--- Dataset content Enclosed Below ---

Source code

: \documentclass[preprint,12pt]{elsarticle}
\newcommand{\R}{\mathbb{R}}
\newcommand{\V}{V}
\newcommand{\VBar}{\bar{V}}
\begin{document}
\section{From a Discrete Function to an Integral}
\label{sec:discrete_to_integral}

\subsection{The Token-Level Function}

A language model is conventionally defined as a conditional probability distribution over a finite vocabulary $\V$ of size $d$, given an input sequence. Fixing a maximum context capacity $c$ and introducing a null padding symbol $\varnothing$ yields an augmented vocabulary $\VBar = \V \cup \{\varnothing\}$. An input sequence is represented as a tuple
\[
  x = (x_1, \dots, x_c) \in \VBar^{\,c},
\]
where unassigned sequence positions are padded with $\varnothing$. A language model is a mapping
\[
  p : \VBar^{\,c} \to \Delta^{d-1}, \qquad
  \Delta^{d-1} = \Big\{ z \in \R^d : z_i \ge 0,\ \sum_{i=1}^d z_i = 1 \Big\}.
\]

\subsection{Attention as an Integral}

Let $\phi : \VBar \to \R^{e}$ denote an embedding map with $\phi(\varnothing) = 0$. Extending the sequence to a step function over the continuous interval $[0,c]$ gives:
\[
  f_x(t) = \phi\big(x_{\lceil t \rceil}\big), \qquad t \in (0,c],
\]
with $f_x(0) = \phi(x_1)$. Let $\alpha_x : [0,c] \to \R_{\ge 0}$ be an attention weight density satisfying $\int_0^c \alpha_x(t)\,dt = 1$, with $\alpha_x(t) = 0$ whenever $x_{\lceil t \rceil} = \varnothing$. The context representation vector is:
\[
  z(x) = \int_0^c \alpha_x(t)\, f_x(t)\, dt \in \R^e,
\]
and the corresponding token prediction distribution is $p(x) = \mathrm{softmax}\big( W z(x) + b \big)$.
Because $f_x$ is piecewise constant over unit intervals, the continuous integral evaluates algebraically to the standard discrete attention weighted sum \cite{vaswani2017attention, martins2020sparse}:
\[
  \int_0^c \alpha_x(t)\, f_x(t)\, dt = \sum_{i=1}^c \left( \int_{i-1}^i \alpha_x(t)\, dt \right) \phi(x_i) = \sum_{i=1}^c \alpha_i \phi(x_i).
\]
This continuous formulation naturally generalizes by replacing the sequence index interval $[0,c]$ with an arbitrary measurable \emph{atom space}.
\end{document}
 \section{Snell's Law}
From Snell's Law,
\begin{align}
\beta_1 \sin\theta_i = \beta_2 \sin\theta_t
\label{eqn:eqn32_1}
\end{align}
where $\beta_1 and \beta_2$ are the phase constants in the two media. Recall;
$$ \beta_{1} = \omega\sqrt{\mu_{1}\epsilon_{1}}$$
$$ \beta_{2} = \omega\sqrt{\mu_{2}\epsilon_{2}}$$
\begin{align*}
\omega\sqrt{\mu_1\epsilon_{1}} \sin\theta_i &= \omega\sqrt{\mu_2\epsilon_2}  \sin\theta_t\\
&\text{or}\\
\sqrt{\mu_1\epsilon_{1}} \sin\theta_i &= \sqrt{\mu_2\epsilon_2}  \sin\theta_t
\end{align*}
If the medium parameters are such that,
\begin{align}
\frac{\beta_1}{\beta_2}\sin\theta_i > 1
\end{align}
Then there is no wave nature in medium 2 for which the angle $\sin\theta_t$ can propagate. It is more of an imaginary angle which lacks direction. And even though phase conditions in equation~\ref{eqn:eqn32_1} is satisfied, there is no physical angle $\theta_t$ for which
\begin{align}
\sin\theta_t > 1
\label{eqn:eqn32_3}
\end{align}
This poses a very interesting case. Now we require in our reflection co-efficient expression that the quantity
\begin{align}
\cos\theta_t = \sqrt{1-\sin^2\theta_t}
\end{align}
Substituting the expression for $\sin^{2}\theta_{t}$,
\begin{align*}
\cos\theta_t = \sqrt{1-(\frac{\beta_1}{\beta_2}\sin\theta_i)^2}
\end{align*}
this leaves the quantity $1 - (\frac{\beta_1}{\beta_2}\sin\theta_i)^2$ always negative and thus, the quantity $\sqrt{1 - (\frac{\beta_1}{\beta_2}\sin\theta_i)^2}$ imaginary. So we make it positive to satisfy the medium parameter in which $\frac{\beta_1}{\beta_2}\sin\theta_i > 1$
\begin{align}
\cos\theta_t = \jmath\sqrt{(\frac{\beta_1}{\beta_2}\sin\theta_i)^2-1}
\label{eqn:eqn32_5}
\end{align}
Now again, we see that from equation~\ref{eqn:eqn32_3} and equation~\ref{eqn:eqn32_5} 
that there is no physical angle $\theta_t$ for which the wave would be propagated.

--- End of Enclosed Dataset content ---

Task: Copy out every line of the records that the string "where" appears in.

Task result:
where unassigned sequence positions are padded with $\varnothing$. A language model is a mapping
where $\beta_1 and \beta_2$ are the phase constants in the two media. Recall;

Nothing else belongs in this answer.